Cube Structures For Multiprocessors Several architectures have been proposed for closely coupled multiprocessing applications, based on two main types of processor interconnections: multistage networks of the shuffle-exchange type [4, 5] and binary hypercube networks [11, 13]. These two interconnection structures may be termed indirect and direct respectively. In a direct interconnection scheme, processing nodes are interconnected using point-to-point links. In an indirect scheme, the network is a separate entity with inputs and outputs, to which processor and/or memory modules are attached. Historically indirect interconnection schemes have evolved under the shared memory model of parallel computation (with the network providing the processors with access to the shared memory modules), while the direct structures have been used primarily for message passing architectures; however, either type of interconnection scheme can be used for both models of parallel processing. Machines based on these two interconnection architectures are known to have different network-related cost, operation, and performance characteristics .
Multistage networks of different types have been shown to be topologically equivalent  and we shall consider here as a representative of this class, the indirect binary n-cube network . Permutation capabilities of this network have been well characterized, and in particular it has been shown that permutations corresponding to the hypercube connections can be passed by the indirect network [7, 10]. Our interest in this article is more in the operation of the network in a stochastic message transfer environment. A detailed performance analysis of the indirect and direct cube networks in this situation has shown that the hypercube, while using more hardware, performs significantly better than the multistage networks .

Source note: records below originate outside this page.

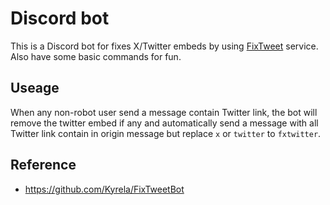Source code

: # Discord bot 

This is a Discord bot for fixes X/Twitter embeds by using [FixTweet](https://github.com/FixTweet/FxTwitter) service. Also have some basic commands for fun.


## Useage

When any non-robot user send a message contain Twitter link, the bot will remove the twitter embed if any and automatically send a message with all Twitter link contain in origin message but replace `x` or `twitter` to `fxtwitter`.





## Reference

- https://github.com/Kyrela/FixTweetBot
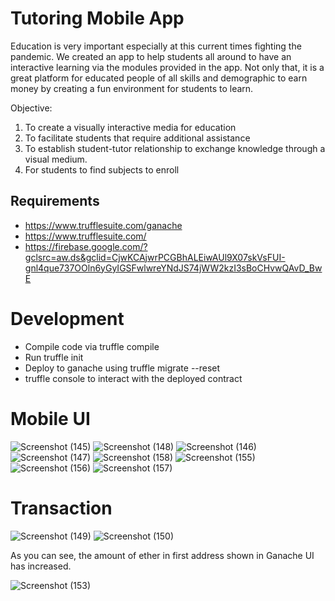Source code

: # Tutoring Mobile App

Education is very important especially at this current times fighting the pandemic.
We created an app to help students all around to have an interactive learning via the modules provided in the app. Not only that, it is a great platform for educated people of all skills and demographic to earn money by creating a fun environment for students to learn.

Objective:

1) To create a visually interactive media for education
2) To facilitate students that require additional assistance
3) To establish student-tutor relationship to exchange knowledge 
   through a visual medium.
4) For students to find subjects to enroll

## Requirements

- https://www.trufflesuite.com/ganache
- https://www.trufflesuite.com/
- https://firebase.google.com/?gclsrc=aw.ds&gclid=CjwKCAjwrPCGBhALEiwAUl9X07skVsFUI-gnl4que737OOln6yGyIGSFwlwreYNdJS74jWW2kzI3sBoCHvwQAvD_BwE

# Development
- Compile code via truffle compile
- Run truffle init
- Deploy to ganache using truffle migrate --reset
- truffle console to interact with the deployed contract

# Mobile UI
![Screenshot (145)](https://user-images.githubusercontent.com/48626338/124000435-24fab080-da06-11eb-8465-58acf0469214.png)
![Screenshot (148)](https://user-images.githubusercontent.com/48626338/124000464-2d52eb80-da06-11eb-839a-cf7c4847b2d1.png)
![Screenshot (146)](https://user-images.githubusercontent.com/48626338/124000484-3479f980-da06-11eb-9152-f03cc1684f07.png)
![Screenshot (147)](https://user-images.githubusercontent.com/48626338/124000505-39d74400-da06-11eb-9147-7dd667ab2786.png)
![Screenshot (158)](https://user-images.githubusercontent.com/48626338/124006355-b66d2100-da0c-11eb-8be1-d90f390d4525.png)
![Screenshot (155)](https://user-images.githubusercontent.com/48626338/124006366-bbca6b80-da0c-11eb-9b04-2af950c0653a.png)
![Screenshot (156)](https://user-images.githubusercontent.com/48626338/124006379-c2f17980-da0c-11eb-8c9e-34bbe68dcc10.png)
![Screenshot (157)](https://user-images.githubusercontent.com/48626338/124006396-c71d9700-da0c-11eb-83cd-7837ce0e1ce7.png)


# Transaction
![Screenshot (149)](https://user-images.githubusercontent.com/48626338/124002657-976c9000-da08-11eb-9f74-8a469423e8ff.png)
![Screenshot (150)](https://user-images.githubusercontent.com/48626338/124002686-9dfb0780-da08-11eb-9bde-e24a167a84d4.png)

As you can see, the amount of ether in first address shown in Ganache UI has increased.

![Screenshot (153)](https://user-images.githubusercontent.com/48626338/124002756-b4a15e80-da08-11eb-9441-e866859b502a.png)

In this article, we will characterize exactly (a) the structural relationship between the direct and indirect cube networks (of both the unique path and the redundant path types [9, 12]), and (b) the difference in switching power between the two classes of networks (which involves both operational and hardware difference). This will permit us to show that it is possible to view the indirect network also as a static interconnection of nodes and that the essential difference between the two structures is in the internal architecture of their nodes; in particular, the more powerful node structure in the hypercube leads to its better stochastic performance. Finally, and most importantly, our analysis will illustrate that, in fact, there exists a series of structures in between the indirect and direct cube interconnections that provide a variety of choices in terms of cost/performance levels.

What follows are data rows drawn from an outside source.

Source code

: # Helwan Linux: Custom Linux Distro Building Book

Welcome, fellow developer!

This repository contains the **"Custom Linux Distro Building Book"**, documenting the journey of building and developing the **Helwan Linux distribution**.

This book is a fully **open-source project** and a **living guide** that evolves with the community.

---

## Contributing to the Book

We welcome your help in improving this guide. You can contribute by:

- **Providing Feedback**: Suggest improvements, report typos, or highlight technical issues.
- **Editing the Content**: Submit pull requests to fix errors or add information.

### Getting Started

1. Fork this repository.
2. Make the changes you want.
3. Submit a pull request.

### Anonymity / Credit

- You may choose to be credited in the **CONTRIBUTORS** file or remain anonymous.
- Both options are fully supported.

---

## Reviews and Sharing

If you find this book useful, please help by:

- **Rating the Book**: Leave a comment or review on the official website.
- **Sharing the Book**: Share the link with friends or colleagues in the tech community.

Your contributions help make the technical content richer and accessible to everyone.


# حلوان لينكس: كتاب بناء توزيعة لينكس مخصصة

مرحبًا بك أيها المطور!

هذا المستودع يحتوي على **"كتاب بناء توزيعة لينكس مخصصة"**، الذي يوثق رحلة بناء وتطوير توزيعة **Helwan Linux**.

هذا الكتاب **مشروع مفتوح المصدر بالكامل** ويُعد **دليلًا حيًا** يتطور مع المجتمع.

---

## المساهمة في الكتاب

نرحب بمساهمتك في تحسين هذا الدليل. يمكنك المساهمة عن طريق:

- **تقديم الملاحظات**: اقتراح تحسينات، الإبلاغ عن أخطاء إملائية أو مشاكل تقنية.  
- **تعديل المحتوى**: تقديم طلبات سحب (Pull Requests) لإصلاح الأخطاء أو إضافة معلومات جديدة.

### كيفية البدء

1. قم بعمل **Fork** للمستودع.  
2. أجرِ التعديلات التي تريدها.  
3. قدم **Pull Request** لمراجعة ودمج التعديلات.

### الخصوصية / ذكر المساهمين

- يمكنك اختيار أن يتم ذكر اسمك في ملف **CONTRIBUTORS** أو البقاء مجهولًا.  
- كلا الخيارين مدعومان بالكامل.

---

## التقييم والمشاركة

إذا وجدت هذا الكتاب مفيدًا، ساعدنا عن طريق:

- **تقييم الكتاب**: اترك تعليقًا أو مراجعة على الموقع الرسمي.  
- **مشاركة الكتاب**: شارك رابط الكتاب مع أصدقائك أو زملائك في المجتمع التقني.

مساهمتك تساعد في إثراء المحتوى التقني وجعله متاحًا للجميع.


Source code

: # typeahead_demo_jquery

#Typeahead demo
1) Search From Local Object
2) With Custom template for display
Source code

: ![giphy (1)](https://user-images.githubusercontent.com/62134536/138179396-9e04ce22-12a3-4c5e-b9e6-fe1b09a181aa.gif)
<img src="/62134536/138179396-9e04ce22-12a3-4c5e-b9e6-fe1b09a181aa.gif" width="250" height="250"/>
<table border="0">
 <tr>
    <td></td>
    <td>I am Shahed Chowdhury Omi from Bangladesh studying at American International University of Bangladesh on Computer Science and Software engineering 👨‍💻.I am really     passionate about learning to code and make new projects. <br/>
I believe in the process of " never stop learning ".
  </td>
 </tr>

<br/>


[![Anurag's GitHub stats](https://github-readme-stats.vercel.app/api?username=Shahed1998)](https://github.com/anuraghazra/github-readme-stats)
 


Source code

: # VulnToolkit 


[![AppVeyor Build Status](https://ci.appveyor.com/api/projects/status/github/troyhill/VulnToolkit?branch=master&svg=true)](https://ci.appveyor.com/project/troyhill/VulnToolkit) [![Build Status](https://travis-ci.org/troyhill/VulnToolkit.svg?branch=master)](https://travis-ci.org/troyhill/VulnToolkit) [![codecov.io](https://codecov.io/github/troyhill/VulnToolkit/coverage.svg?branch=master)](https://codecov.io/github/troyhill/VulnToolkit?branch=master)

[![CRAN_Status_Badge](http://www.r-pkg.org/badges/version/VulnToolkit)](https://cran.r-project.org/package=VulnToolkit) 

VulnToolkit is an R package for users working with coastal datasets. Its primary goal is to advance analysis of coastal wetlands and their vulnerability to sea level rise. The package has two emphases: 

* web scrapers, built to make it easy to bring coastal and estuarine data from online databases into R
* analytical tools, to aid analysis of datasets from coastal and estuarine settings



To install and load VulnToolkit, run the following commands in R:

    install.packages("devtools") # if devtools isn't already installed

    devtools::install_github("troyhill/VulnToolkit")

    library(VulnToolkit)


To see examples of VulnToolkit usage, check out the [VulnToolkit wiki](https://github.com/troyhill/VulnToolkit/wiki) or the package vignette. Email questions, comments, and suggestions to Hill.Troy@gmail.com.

MULTISTAGE INDIRECT NETWORKS
AND DIRECT CUBE NETWORKS
The direct binary n-cube or hypercube network  consist of [N = 2.sup.n] nodes interconnected using point-to-point links according to the following rule: two nodes whose binary addresses differ in exactly one bit position are connected by a link. Each bit position corresponds to a dimension in the network. An example of a binary 4-cube with 16 nodes is shown in Figure 1a. A node in the structure consists of a processing element plus enough capability to communicate with its neighbors by transmission of messages. In order to be able to talk to all the other nodes in the system, each node must also be able to route incoming messages destined for other nodes. While this routing function can be accomplished (in software) by the processing element itself, we will assume the presence of a switching module that will absorb all of this function (Figure 1b).

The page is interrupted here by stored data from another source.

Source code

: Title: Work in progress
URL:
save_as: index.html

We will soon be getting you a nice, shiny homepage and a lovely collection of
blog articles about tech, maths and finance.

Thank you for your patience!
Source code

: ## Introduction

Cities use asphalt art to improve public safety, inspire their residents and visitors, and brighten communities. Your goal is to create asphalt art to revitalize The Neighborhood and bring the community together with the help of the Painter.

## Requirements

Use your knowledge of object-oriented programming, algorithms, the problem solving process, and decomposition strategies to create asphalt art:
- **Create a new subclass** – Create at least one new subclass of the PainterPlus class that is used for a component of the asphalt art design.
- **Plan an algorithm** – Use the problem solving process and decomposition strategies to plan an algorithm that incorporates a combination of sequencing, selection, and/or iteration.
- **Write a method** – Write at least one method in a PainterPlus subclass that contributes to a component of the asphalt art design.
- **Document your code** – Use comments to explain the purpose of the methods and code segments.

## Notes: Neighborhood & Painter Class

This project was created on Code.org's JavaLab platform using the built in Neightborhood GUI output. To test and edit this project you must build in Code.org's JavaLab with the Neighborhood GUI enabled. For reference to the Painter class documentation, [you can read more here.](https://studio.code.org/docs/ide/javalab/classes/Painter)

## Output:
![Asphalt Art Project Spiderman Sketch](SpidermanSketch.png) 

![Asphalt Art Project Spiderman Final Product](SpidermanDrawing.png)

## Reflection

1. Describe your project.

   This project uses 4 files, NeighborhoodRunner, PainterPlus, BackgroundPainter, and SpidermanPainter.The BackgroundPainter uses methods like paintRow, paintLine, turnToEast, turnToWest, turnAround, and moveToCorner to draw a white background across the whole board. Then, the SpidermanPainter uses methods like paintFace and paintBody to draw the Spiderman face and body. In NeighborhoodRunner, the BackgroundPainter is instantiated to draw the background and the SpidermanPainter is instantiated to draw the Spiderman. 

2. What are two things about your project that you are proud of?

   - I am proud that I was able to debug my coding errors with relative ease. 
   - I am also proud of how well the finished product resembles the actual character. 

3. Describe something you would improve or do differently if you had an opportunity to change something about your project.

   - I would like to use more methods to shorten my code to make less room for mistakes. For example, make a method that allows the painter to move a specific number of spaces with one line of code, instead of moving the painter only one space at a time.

The cube routing algorithm is conceptually simple. An incoming message or a message generated at the node has a destination "tag" associated with it, which is compared with the node address. Any one of the bit positions in which the destination address differs from the node address is a valid dimension (i.e., switch output) to route the message to. When multiple differing dimensions are available, a choice can be made at random or in some strict order. The latter leads to the "right-to-left" correction of bits, which we shall consider for the most part in this article. The switching module to implement this routing function requires a connectivity less than that of a full crossbar. In Figure 1b, a message entering along dimension i must have dimensions 0, ..., i corrected and can exit the node only along a dimension j [is greater than] i (assuming that bit positions are numbered from right to left). Each input unit in the switch compares the destination and current node addresses and determines which output the packet is to be sent to. (If the two are the same, the packet is destined for this node.)
Thus we view the architecture of the direct binary n-cube as a modular one, with an N-processor system consisting of N interconnected nodes. Each node consists of a processor-memory-switch combination. In the next section we introduce a similar modular structure of the indirect binary n-cube network, which will aid greatly in determining the essential difference between the direct and indirect networks.
Modular Construction of the
Indirect Binary n-Cube Network
The indirect binary n-cube network  consists of n stages of 2 X 2 switching elements (N = [2.sup.n]) with stages i - 1 and i (1 [is …